SMART LUBOBYA 20-Oct-10 7:09am    
block is a 4x4 matrix which i am transposing, manipulating through those two stages. but block is declared as a short of one column consisting of 16 elements. when i did it C++ my speed is 260ms, in MMX its 255ms sometimes sames as c++. i expected that it would be faster in MMX. here is the c++ equivalent.
for(j = 0; j < 16; j += 4)
{
/// 1st stage transform.
int s0 = (int)(block[j] + block[j+3]);
int s3 = (int)(block[j] - block[j+3]);
int s1 = (int)(block[j+1] + block[j+2]);
int s2 = (int)(block[j+1] - block[j+2]);

/// 2nd stage transform.
block[j] = (short)(s0 + s1);
block[j+2] = (short)(s0 - s1);
block[j+1] = (short)(s2 + (s3 << 1));
block[j+3] = (short)(s3 - (s2 << 1));
}//end for j...

you can make it faster by not casting and not using void * ptr. That is not easily optimizeably code for the compiler.
 
Share this answer
 
The _mm_empty(); (assembly instruction: emms) is an expensive instruction that takes quite some cycles.

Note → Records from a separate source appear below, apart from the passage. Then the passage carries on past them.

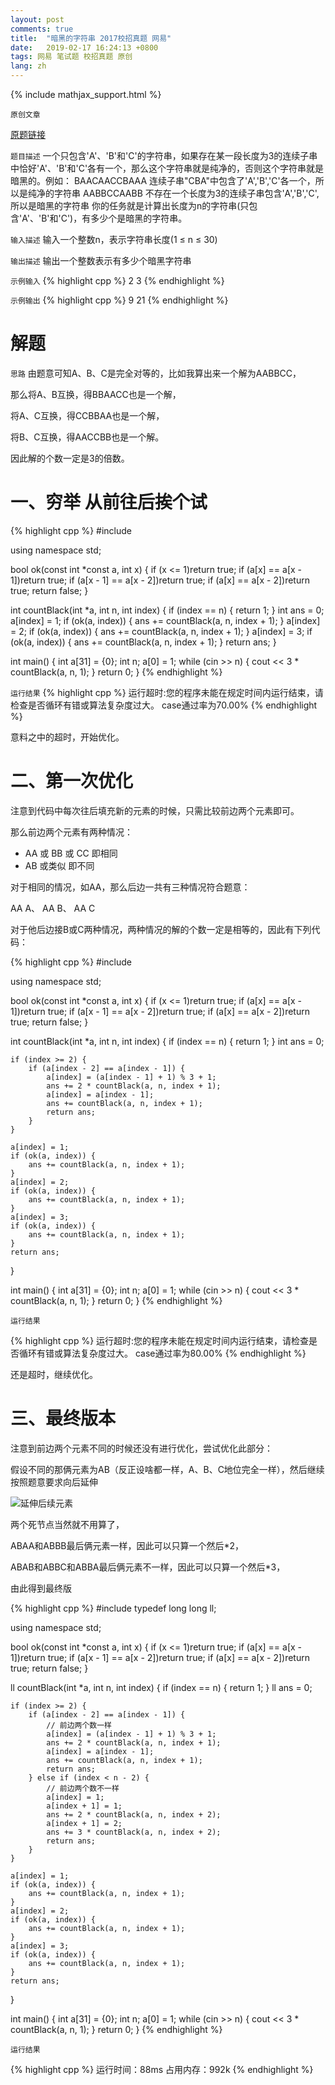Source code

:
 ```yaml
---
layout: post
comments: true
title:  "暗黑的字符串 2017校招真题 网易"
date:   2019-02-17 16:24:13 +0800
tags: 网易 笔试题 校招真题 原创
lang: zh
---
```


<!--引用数学表达式js脚本-->
{% include mathjax_support.html %}

`原创文章`

[原题链接](https://www.nowcoder.com/practice/7e7ccd30004347e89490fefeb2190ad2)

`题目描述`
一个只包含'A'、'B'和'C'的字符串，如果存在某一段长度为3的连续子串中恰好'A'、'B'和'C'各有一个，那么这个字符串就是纯净的，否则这个字符串就是暗黑的。例如：
BAACAACCBAAA 连续子串"CBA"中包含了'A','B','C'各一个，所以是纯净的字符串
AABBCCAABB 不存在一个长度为3的连续子串包含'A','B','C',所以是暗黑的字符串
你的任务就是计算出长度为n的字符串(只包含'A'、'B'和'C')，有多少个是暗黑的字符串。

`输入描述`
输入一个整数n，表示字符串长度(1 ≤ n ≤ 30)

`输出描述`
输出一个整数表示有多少个暗黑字符串

`示例输入`
{% highlight cpp %}
2 3
{% endhighlight %}

`示例输出`
{% highlight cpp %}
9 21
{% endhighlight %}

解题
=

`思路`
由题意可知A、B、C是完全对等的，比如我算出来一个解为AABBCC，

那么将A、B互换，得BBAACC也是一个解，

将A、C互换，得CCBBAA也是一个解，

将B、C互换，得AACCBB也是一个解。

因此解的个数一定是3的倍数。

一、穷举 从前往后挨个试
====

{% highlight cpp %}
#include <iostream>

using namespace std;

bool ok(const int *const a, int x) {
    if (x <= 1)return true;
    if (a[x] == a[x - 1])return true;
    if (a[x - 1] == a[x - 2])return true;
    if (a[x] == a[x - 2])return true;
    return false;
}

int countBlack(int *a, int n, int index) {
    if (index == n) {
        return 1;
    }
    int ans = 0;
    a[index] = 1;
    if (ok(a, index)) {
        ans += countBlack(a, n, index + 1);
    }
    a[index] = 2;
    if (ok(a, index)) {
        ans += countBlack(a, n, index + 1);
    }
    a[index] = 3;
    if (ok(a, index)) {
        ans += countBlack(a, n, index + 1);
    }
    return ans;
}

int main() {
    int a[31] = {0};
    int n;
    a[0] = 1;
    while (cin >> n) {
        cout << 3 * countBlack(a, n, 1);
    }
    return 0;
}
{% endhighlight %}

`运行结果`
{% highlight cpp %}
运行超时:您的程序未能在规定时间内运行结束，请检查是否循环有错或算法复杂度过大。
case通过率为70.00%
{% endhighlight %}

意料之中的超时，开始优化。

二、第一次优化
====

注意到代码中每次往后填充新的元素的时候，只需比较前边两个元素即可。

那么前边两个元素有两种情况：

+ AA 或 BB 或 CC 即相同
+ AB 或类似 即不同

对于相同的情况，如AA，那么后边一共有三种情况符合题意：

AA A、 AA B、 AA C

对于他后边接B或C两种情况，两种情况的解的个数一定是相等的，因此有下列代码：

{% highlight cpp %}
#include <iostream>

using namespace std;

bool ok(const int *const a, int x) {
    if (x <= 1)return true;
    if (a[x] == a[x - 1])return true;
    if (a[x - 1] == a[x - 2])return true;
    if (a[x] == a[x - 2])return true;
    return false;
}

int countBlack(int *a, int n, int index) {
    if (index == n) {
        return 1;
    }
    int ans = 0;

    if (index >= 2) {
        if (a[index - 2] == a[index - 1]) {
            a[index] = (a[index - 1] + 1) % 3 + 1;
            ans += 2 * countBlack(a, n, index + 1);
            a[index] = a[index - 1];
            ans += countBlack(a, n, index + 1);
            return ans;
        }
    }

    a[index] = 1;
    if (ok(a, index)) {
        ans += countBlack(a, n, index + 1);
    }
    a[index] = 2;
    if (ok(a, index)) {
        ans += countBlack(a, n, index + 1);
    }
    a[index] = 3;
    if (ok(a, index)) {
        ans += countBlack(a, n, index + 1);
    }
    return ans;
}

int main() {
    int a[31] = {0};
    int n;
    a[0] = 1;
    while (cin >> n) {
        cout << 3 * countBlack(a, n, 1);
    }
    return 0;
}
{% endhighlight %}

`运行结果`

{% highlight cpp %}
运行超时:您的程序未能在规定时间内运行结束，请检查是否循环有错或算法复杂度过大。
case通过率为80.00%
{% endhighlight %}

还是超时，继续优化。

三、最终版本
====

注意到前边两个元素不同的时候还没有进行优化，尝试优化此部分：

假设不同的那俩元素为AB（反正设啥都一样，A、B、C地位完全一样），然后继续按照题意要求向后延伸

![延伸后续元素](https://s2.ax1x.com/2019/02/17/kyKyP1.md.png)

两个死节点当然就不用算了，

ABAA和ABBB最后俩元素一样，因此可以只算一个然后*2，

ABAB和ABBC和ABBA最后俩元素不一样，因此可以只算一个然后*3，

由此得到最终版

{% highlight cpp %}
#include <iostream>
typedef long long ll;

using namespace std;

bool ok(const int *const a, int x) {
    if (x <= 1)return true;
    if (a[x] == a[x - 1])return true;
    if (a[x - 1] == a[x - 2])return true;
    if (a[x] == a[x - 2])return true;
    return false;
}

ll countBlack(int *a, int n, int index) {
    if (index == n) {
        return 1;
    }
    ll ans = 0;

    if (index >= 2) {
        if (a[index - 2] == a[index - 1]) {
            // 前边两个数一样
            a[index] = (a[index - 1] + 1) % 3 + 1;
            ans += 2 * countBlack(a, n, index + 1);
            a[index] = a[index - 1];
            ans += countBlack(a, n, index + 1);
            return ans;
        } else if (index < n - 2) {
            // 前边两个数不一样
            a[index] = 1;
            a[index + 1] = 1;
            ans += 2 * countBlack(a, n, index + 2);
            a[index + 1] = 2;
            ans += 3 * countBlack(a, n, index + 2);
            return ans;
        }
    }

    a[index] = 1;
    if (ok(a, index)) {
        ans += countBlack(a, n, index + 1);
    }
    a[index] = 2;
    if (ok(a, index)) {
        ans += countBlack(a, n, index + 1);
    }
    a[index] = 3;
    if (ok(a, index)) {
        ans += countBlack(a, n, index + 1);
    }
    return ans;
}

int main() {
    int a[31] = {0};
    int n;
    a[0] = 1;
    while (cin >> n) {
        cout << 3 * countBlack(a, n, 1);
    }
    return 0;
}
{% endhighlight %}

`运行结果`

{% highlight cpp %}
运行时间：88ms
占用内存：992k
{% endhighlight %}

If you use it in a loop you might consider adding that loop into this method so you can skip it until you're completely done (as long as you don't use any FP instructions)

Good luck!
 
Share this answer
 
Comments
SMART LUBOBYA 20-Oct-10 11:14am    
if i am use assembly how do load the elements ie block[j] loads first column, block[j+1] second column etc. i am not sure how to treat the j.
E.F. Nijboer 21-Oct-10 12:13pm    
In your code I'm not sure what j is for anyway. I think the following article could get you going:
http://www.codeproject.com/KB/recipes/mmxintro.aspx

This content, along with any associated source code and files, is licensed under The Code Project Open License (CPOL)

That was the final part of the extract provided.